REQUIRED WORK: Whenever a line in the data holds the string "from", pull that line out.
------------------------
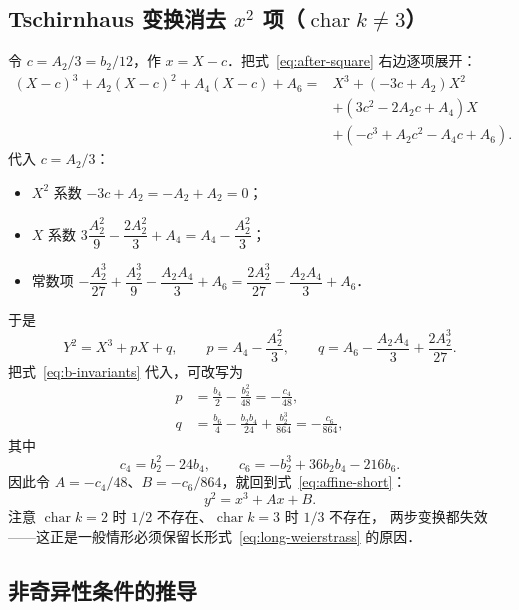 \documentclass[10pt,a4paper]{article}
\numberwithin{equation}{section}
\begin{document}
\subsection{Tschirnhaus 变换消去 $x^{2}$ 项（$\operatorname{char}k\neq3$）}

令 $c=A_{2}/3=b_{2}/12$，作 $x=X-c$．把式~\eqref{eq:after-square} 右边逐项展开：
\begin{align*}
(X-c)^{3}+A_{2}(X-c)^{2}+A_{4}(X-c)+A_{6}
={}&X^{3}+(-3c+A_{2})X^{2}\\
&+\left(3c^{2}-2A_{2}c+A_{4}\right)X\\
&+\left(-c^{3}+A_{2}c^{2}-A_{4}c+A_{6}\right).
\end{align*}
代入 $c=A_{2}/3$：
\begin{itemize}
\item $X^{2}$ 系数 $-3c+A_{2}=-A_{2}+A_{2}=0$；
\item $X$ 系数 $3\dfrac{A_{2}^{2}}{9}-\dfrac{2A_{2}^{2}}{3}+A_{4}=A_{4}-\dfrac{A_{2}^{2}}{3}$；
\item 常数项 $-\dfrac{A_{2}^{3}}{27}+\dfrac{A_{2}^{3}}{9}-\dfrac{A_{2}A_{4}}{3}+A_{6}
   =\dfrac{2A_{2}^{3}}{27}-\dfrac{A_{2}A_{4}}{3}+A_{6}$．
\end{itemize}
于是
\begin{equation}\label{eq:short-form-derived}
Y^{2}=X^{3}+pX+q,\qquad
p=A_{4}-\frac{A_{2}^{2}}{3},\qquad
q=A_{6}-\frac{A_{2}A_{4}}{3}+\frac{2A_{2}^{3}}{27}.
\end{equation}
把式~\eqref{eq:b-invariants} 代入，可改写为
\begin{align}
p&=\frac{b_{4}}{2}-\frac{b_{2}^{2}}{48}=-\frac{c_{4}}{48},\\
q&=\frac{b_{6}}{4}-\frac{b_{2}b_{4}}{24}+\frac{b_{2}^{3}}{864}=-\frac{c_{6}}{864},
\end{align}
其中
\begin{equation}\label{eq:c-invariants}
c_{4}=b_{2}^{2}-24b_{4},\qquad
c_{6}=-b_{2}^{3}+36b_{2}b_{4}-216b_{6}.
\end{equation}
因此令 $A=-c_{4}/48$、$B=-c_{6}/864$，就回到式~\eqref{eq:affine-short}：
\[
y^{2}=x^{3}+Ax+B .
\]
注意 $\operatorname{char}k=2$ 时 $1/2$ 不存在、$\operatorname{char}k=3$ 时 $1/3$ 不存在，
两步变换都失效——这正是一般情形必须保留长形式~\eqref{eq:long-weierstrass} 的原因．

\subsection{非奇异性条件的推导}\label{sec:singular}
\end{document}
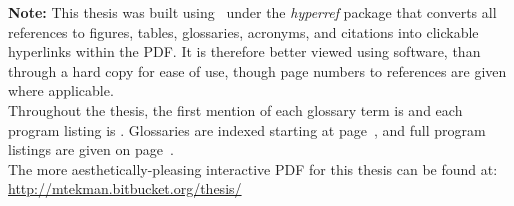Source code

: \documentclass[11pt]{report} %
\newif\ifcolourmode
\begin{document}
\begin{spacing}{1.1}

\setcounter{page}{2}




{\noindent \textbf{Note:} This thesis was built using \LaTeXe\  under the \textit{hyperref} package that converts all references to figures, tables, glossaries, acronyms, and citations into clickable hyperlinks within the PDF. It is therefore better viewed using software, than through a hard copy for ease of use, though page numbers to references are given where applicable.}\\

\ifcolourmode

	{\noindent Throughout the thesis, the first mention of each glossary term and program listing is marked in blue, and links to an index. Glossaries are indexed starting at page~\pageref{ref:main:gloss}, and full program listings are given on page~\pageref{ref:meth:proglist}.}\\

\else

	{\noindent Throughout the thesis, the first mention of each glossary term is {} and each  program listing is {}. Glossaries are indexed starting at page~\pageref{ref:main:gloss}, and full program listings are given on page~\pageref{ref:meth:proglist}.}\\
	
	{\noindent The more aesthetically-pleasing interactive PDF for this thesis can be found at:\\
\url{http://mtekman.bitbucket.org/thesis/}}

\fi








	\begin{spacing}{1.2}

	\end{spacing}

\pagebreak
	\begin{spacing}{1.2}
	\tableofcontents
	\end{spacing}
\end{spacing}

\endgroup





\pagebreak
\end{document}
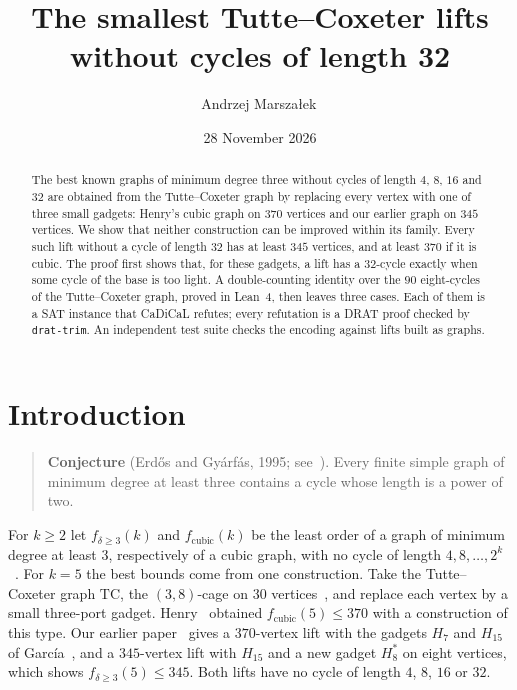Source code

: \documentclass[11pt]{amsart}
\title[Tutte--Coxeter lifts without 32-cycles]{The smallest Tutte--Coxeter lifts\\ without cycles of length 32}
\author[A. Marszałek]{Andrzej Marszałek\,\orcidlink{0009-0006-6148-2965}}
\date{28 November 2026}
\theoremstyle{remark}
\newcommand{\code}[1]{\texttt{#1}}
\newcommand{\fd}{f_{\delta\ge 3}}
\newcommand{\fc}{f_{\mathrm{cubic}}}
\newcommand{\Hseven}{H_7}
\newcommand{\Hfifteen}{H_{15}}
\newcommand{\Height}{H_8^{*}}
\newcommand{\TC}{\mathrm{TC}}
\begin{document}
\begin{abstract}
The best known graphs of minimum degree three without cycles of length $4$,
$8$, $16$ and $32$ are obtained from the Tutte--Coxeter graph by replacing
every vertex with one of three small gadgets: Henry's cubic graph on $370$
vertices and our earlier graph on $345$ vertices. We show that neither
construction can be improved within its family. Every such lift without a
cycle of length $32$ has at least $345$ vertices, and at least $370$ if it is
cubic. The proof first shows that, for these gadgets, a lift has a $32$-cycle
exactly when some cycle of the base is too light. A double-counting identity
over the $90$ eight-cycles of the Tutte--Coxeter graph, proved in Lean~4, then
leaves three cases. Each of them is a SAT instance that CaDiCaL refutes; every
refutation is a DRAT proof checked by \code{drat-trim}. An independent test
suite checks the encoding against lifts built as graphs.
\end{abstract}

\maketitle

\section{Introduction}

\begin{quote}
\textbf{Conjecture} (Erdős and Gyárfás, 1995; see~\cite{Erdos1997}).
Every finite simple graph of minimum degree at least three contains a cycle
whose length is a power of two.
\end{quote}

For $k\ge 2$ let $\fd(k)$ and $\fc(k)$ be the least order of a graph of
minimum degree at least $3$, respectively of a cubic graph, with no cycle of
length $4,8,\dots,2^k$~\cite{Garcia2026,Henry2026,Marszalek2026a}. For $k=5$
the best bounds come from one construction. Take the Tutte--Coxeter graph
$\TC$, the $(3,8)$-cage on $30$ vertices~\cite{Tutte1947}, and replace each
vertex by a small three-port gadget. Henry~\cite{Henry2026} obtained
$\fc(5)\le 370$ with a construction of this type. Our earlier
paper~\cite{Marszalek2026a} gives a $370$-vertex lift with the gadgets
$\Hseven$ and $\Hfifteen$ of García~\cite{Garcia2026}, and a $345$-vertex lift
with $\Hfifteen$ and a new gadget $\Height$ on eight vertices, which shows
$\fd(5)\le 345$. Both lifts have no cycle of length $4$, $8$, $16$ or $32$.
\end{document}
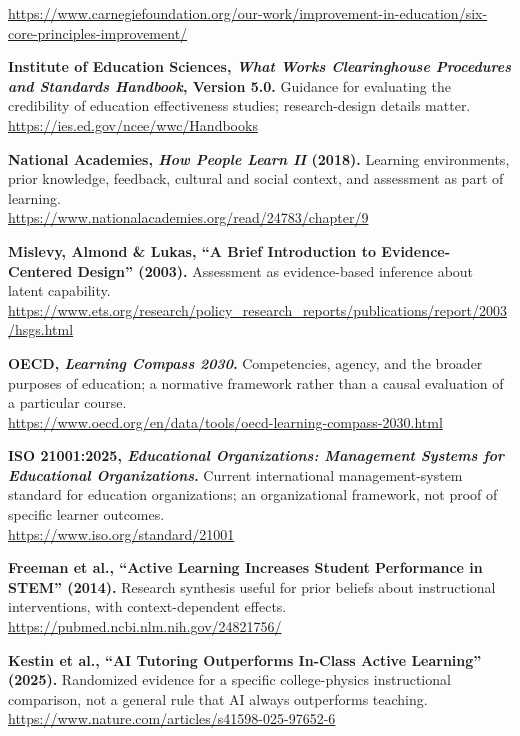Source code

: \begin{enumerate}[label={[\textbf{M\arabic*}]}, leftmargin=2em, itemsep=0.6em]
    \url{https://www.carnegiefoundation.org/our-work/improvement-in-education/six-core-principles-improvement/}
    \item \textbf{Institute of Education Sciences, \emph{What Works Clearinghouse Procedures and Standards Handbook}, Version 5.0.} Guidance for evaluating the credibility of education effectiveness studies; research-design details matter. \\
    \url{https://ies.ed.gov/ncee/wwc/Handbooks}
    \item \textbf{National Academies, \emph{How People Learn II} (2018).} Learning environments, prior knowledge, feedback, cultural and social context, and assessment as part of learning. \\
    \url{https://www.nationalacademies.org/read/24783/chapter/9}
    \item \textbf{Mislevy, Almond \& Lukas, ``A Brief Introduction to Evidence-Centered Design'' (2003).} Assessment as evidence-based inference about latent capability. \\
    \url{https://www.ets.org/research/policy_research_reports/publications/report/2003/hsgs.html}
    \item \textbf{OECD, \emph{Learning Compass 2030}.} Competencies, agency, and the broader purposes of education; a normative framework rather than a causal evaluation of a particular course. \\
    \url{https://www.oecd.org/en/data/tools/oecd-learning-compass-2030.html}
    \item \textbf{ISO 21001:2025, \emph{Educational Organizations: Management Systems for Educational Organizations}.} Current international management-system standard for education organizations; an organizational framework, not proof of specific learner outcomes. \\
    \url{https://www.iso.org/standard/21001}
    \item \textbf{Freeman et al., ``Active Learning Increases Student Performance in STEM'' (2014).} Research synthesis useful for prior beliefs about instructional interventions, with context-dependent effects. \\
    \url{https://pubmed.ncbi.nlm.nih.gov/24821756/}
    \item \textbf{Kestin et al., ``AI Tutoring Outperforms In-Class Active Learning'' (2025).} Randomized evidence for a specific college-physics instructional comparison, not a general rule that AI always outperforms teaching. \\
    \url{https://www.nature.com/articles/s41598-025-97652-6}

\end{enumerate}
------------------------
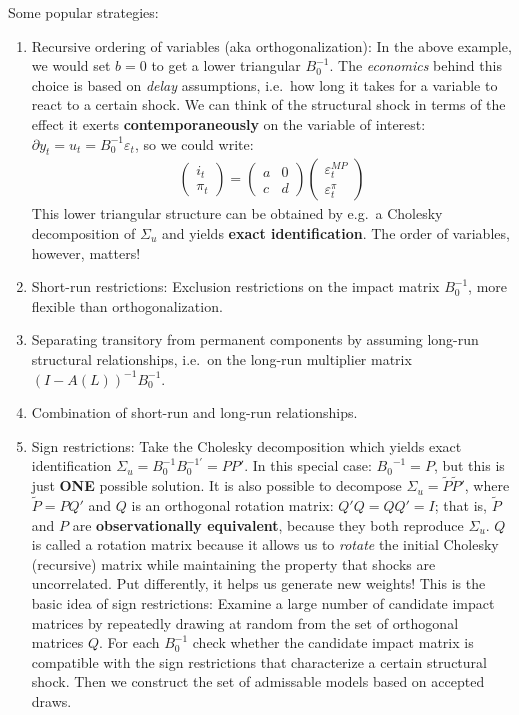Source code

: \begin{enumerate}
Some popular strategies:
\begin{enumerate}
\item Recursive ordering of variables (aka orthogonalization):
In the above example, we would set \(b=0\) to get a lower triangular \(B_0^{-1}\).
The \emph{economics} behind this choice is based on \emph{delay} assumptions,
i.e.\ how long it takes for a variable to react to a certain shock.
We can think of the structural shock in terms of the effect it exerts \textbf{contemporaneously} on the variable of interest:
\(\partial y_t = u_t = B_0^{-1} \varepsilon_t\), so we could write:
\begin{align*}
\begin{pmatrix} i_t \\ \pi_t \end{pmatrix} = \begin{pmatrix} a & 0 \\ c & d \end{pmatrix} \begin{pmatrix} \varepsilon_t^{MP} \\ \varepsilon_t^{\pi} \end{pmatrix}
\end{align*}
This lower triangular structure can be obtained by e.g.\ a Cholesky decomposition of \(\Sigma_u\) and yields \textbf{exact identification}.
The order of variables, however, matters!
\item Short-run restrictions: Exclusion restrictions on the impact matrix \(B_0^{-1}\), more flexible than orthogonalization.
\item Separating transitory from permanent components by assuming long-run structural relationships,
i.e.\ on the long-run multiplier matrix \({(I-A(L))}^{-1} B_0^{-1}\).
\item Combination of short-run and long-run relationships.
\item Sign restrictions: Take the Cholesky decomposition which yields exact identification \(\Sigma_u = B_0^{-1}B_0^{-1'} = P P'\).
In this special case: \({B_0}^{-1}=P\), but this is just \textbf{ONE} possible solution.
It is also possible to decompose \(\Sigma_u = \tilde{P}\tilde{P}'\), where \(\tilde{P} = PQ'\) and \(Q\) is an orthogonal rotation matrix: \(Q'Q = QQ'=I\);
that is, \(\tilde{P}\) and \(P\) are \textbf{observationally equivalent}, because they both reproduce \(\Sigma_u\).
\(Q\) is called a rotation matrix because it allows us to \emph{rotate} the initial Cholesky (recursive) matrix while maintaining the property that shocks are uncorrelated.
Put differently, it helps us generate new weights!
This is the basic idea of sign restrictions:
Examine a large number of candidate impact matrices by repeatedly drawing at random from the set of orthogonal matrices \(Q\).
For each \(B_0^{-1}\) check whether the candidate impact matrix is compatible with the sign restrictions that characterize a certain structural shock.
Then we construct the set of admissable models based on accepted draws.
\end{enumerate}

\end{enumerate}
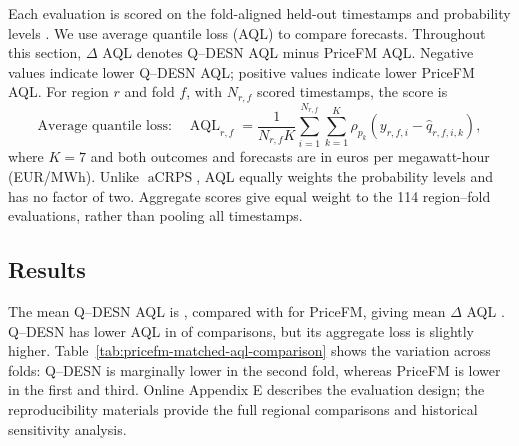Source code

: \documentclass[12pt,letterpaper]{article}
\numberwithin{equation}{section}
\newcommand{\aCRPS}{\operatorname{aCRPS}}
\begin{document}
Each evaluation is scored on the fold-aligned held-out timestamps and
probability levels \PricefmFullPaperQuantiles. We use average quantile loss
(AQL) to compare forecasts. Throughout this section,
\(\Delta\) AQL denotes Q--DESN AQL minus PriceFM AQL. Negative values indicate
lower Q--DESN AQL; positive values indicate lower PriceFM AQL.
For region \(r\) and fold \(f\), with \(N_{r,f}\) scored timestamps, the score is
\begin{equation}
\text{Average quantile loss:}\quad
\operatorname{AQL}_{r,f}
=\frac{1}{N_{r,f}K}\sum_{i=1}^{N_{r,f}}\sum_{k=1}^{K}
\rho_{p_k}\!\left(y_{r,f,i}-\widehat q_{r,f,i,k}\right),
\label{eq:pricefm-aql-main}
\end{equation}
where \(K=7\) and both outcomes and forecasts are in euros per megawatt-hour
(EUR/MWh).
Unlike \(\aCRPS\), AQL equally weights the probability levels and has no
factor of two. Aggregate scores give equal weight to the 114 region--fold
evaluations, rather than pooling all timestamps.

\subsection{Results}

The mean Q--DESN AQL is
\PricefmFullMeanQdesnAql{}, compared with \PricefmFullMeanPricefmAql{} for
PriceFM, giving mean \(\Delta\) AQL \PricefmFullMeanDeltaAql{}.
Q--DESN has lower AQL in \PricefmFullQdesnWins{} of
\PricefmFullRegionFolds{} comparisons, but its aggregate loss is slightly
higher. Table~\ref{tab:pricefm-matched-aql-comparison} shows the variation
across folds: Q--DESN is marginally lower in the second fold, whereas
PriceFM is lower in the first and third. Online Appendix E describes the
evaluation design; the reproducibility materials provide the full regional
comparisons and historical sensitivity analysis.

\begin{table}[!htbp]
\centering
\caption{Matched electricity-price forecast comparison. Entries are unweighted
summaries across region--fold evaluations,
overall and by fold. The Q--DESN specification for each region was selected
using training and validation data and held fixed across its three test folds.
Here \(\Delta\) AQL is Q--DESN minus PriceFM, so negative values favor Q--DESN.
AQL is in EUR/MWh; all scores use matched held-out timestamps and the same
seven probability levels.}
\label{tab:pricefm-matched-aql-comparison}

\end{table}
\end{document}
------------------------
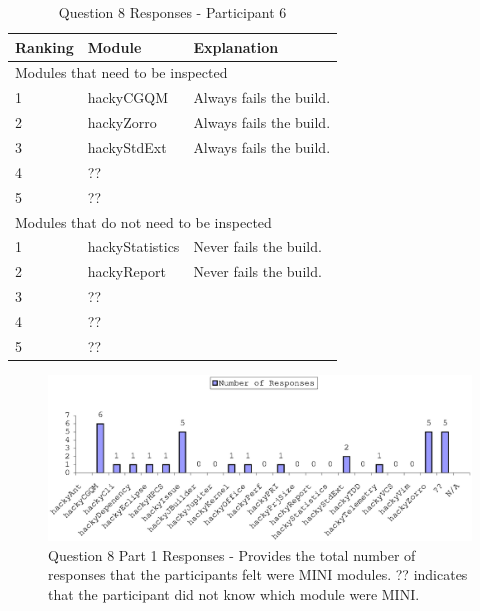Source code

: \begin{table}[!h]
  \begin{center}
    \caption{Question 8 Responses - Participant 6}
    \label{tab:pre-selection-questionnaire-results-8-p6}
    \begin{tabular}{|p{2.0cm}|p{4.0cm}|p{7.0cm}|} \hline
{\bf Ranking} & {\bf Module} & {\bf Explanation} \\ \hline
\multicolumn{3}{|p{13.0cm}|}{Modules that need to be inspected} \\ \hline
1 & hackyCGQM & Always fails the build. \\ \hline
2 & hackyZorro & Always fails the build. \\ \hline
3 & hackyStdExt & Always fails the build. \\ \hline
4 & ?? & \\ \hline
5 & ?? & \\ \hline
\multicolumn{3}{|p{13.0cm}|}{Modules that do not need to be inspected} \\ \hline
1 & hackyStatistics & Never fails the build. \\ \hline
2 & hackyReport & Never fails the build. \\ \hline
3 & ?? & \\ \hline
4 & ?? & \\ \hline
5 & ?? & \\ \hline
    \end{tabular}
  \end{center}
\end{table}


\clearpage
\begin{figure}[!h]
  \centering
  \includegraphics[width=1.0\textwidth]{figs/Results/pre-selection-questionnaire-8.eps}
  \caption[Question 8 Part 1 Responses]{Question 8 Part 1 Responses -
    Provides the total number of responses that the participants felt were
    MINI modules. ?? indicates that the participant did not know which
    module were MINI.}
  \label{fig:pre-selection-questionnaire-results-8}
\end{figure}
------------------------
TASK RESPONSE:
$8$, $16$ and $32$ are obtained from the Tutte--Coxeter graph by replacing
the best bounds come from one construction. Take the Tutte--Coxeter graph
\item Separating transitory from permanent components by assuming long-run structural relationships,
Examine a large number of candidate impact matrices by repeatedly drawing at random from the set of orthogonal matrices \(Q\).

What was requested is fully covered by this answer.